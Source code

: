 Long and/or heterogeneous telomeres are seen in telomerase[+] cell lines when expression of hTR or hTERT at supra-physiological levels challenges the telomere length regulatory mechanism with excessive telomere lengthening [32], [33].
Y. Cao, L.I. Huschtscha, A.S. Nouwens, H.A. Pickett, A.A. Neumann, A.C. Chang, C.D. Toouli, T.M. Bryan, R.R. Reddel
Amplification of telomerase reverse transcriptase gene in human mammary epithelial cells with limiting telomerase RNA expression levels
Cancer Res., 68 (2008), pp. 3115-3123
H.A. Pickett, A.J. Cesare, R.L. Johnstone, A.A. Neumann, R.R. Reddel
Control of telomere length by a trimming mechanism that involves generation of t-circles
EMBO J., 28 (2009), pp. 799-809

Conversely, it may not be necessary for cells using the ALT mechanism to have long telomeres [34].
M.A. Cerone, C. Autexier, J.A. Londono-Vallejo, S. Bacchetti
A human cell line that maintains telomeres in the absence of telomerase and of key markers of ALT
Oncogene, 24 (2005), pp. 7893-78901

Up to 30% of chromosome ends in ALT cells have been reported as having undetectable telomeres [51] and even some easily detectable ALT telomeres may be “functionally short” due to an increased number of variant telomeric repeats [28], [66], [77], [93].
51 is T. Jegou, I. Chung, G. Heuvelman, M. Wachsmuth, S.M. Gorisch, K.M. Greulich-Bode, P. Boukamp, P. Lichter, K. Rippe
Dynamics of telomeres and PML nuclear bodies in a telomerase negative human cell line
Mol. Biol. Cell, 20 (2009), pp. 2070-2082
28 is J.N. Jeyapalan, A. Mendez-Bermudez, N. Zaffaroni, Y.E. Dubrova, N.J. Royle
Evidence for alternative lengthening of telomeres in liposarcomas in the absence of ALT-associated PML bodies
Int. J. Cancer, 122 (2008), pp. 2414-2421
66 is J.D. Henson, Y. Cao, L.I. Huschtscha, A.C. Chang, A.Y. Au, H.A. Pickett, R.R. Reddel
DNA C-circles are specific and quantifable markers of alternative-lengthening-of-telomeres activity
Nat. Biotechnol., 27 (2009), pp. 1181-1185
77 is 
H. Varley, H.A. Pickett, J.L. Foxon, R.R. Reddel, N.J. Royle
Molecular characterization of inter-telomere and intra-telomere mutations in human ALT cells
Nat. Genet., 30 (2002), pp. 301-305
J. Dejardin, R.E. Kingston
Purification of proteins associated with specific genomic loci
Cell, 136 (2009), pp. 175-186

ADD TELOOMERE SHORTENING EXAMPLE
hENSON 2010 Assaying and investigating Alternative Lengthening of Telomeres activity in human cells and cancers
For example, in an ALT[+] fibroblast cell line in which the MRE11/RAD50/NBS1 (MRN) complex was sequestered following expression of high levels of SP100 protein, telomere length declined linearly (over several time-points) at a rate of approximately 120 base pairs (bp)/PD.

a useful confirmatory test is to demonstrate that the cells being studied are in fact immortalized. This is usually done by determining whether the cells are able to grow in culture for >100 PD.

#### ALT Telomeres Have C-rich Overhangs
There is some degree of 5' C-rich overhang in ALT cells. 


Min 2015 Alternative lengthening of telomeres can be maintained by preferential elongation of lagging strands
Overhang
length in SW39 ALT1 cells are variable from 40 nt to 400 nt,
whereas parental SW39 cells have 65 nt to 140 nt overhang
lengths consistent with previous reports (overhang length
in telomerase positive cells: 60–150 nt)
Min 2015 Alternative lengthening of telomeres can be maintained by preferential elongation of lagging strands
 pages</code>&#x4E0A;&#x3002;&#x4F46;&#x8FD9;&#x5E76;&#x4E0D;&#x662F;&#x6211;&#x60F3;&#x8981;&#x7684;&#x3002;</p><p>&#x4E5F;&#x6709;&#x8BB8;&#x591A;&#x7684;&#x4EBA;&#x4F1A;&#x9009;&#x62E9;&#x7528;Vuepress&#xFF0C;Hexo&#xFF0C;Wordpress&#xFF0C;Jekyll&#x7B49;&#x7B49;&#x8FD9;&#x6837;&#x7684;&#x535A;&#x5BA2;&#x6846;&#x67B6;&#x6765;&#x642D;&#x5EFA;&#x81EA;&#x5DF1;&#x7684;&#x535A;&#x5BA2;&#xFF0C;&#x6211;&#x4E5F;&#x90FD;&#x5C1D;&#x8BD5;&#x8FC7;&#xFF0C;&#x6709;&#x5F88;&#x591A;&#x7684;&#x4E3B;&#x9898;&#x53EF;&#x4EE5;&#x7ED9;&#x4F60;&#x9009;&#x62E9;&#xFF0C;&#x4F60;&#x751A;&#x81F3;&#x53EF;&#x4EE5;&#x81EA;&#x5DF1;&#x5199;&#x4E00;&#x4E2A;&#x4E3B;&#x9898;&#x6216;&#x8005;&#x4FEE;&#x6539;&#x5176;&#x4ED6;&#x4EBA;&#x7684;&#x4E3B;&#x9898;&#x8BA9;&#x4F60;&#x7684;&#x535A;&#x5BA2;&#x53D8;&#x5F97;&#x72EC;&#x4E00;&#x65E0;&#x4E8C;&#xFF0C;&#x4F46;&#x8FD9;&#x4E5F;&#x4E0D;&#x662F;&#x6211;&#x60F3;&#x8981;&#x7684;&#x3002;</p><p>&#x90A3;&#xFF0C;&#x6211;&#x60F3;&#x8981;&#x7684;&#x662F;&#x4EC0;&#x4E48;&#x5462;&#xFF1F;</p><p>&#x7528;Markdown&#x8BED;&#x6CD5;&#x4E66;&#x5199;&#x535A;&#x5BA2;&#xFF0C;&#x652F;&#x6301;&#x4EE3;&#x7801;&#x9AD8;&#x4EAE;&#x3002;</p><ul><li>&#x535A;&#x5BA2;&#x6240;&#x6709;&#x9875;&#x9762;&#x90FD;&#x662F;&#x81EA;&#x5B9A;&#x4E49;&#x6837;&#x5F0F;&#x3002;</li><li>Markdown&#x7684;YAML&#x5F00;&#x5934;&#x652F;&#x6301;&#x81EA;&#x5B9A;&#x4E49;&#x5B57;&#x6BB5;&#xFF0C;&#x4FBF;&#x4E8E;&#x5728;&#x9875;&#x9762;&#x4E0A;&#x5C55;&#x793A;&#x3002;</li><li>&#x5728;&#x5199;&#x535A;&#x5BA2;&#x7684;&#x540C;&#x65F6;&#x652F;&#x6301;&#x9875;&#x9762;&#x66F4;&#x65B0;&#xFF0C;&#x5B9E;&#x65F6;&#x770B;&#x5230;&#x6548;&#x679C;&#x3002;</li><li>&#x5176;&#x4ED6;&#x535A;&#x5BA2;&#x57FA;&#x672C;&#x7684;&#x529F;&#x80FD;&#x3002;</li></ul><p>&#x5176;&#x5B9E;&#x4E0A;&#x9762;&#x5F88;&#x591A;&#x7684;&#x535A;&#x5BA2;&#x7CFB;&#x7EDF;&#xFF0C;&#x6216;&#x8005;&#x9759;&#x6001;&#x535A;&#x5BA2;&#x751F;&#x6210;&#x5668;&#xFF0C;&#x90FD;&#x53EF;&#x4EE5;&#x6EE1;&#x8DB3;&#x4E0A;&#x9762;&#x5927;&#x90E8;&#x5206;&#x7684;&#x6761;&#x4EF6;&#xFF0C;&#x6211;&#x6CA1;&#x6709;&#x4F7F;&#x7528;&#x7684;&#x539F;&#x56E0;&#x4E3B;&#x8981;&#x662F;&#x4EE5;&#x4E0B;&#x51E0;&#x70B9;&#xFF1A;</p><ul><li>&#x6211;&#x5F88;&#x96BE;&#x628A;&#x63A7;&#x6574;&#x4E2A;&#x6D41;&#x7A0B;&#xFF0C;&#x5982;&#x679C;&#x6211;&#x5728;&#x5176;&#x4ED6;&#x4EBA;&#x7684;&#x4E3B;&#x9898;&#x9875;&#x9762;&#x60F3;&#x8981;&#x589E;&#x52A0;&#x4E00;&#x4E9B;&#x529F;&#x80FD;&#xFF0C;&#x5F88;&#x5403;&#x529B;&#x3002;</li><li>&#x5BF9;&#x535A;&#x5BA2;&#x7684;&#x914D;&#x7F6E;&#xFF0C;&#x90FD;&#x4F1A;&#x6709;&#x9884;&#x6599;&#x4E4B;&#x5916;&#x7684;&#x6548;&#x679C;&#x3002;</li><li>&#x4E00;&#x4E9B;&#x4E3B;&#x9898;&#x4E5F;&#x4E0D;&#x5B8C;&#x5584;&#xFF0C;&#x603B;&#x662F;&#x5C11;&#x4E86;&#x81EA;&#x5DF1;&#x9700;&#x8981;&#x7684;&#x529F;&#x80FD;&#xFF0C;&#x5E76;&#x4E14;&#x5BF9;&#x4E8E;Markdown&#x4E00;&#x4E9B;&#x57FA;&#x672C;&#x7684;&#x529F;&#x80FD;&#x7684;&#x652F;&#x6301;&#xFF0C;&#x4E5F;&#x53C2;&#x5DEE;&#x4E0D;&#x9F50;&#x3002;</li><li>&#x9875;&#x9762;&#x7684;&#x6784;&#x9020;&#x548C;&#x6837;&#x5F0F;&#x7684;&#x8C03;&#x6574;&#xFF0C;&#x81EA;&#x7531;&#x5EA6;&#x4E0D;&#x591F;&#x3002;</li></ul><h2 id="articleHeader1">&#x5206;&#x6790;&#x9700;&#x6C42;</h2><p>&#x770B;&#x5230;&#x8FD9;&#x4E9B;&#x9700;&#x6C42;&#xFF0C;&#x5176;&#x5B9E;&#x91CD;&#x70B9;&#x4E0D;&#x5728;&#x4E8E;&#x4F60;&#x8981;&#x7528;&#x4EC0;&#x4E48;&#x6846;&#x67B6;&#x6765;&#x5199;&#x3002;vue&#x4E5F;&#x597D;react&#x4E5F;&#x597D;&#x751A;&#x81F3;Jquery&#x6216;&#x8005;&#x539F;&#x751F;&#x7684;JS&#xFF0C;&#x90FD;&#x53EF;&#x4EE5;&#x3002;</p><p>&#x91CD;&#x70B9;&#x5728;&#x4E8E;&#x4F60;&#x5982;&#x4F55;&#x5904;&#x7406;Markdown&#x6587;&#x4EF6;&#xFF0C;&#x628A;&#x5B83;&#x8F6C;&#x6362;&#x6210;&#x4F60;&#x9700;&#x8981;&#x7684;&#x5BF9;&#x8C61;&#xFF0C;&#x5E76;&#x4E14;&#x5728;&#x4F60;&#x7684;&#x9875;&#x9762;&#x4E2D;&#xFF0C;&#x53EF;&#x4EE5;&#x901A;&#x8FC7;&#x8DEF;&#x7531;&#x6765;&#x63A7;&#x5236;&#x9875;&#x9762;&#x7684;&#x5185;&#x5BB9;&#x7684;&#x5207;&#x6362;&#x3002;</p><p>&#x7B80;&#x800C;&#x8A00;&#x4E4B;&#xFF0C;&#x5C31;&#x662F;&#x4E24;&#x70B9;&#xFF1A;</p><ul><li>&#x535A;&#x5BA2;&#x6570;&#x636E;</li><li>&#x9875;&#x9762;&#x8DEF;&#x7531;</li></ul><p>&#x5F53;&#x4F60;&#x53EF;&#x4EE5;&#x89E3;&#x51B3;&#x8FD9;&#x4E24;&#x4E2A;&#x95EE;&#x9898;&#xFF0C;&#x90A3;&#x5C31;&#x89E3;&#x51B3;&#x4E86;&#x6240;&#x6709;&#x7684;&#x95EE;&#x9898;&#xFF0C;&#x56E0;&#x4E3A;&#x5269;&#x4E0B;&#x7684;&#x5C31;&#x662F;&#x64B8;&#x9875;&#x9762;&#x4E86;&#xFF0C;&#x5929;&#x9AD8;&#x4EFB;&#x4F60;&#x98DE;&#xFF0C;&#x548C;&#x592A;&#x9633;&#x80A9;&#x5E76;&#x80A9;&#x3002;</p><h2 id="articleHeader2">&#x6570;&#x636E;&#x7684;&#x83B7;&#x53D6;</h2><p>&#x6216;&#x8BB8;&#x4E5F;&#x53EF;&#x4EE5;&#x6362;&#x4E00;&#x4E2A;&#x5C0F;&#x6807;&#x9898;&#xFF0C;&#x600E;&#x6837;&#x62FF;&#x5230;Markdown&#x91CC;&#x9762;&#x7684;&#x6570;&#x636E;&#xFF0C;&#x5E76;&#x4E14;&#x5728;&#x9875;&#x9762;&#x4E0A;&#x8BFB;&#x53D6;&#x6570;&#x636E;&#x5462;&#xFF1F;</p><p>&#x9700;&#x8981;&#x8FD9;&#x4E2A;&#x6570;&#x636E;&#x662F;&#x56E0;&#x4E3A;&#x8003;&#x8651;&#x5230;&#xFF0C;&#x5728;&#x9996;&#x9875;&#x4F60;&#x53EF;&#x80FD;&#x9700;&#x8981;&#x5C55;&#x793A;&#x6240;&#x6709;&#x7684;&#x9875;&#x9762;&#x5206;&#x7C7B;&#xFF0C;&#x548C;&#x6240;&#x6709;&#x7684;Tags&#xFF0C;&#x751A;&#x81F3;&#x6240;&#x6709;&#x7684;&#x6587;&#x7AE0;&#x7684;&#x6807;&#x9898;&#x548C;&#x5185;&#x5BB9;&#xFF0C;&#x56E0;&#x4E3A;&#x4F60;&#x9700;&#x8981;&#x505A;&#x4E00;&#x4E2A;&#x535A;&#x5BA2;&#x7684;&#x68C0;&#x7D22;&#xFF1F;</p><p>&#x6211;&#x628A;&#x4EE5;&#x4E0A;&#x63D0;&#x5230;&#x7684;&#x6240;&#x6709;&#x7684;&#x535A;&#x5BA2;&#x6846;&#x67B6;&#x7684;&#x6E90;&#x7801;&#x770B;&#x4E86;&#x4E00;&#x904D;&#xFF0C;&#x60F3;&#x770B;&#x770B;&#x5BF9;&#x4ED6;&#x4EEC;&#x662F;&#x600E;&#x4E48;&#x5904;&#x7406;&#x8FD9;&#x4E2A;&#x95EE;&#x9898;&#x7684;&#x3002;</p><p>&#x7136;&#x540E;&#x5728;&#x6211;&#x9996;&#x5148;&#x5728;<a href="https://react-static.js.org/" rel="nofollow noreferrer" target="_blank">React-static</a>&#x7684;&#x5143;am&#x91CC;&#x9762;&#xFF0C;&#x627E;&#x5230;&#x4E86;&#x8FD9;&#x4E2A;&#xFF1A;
──────────
What is needed:
Where the data above reaches the line holding "lengthening [32], [33].", begin printing, and stop after the line holding "EMBO J., 28 (2009), pp. 799-809". Each line must be reproduced exactly, with nothing else added.

Task response:
: Long and/or heterogeneous telomeres are seen in telomerase[+] cell lines when expression of hTR or hTERT at supra-physiological levels challenges the telomere length regulatory mechanism with excessive telomere lengthening [32], [33].
Y. Cao, L.I. Huschtscha, A.S. Nouwens, H.A. Pickett, A.A. Neumann, A.C. Chang, C.D. Toouli, T.M. Bryan, R.R. Reddel
Amplification of telomerase reverse transcriptase gene in human mammary epithelial cells with limiting telomerase RNA expression levels
Cancer Res., 68 (2008), pp. 3115-3123
H.A. Pickett, A.J. Cesare, R.L. Johnstone, A.A. Neumann, R.R. Reddel
Control of telomere length by a trimming mechanism that involves generation of t-circles
EMBO J., 28 (2009), pp. 799-809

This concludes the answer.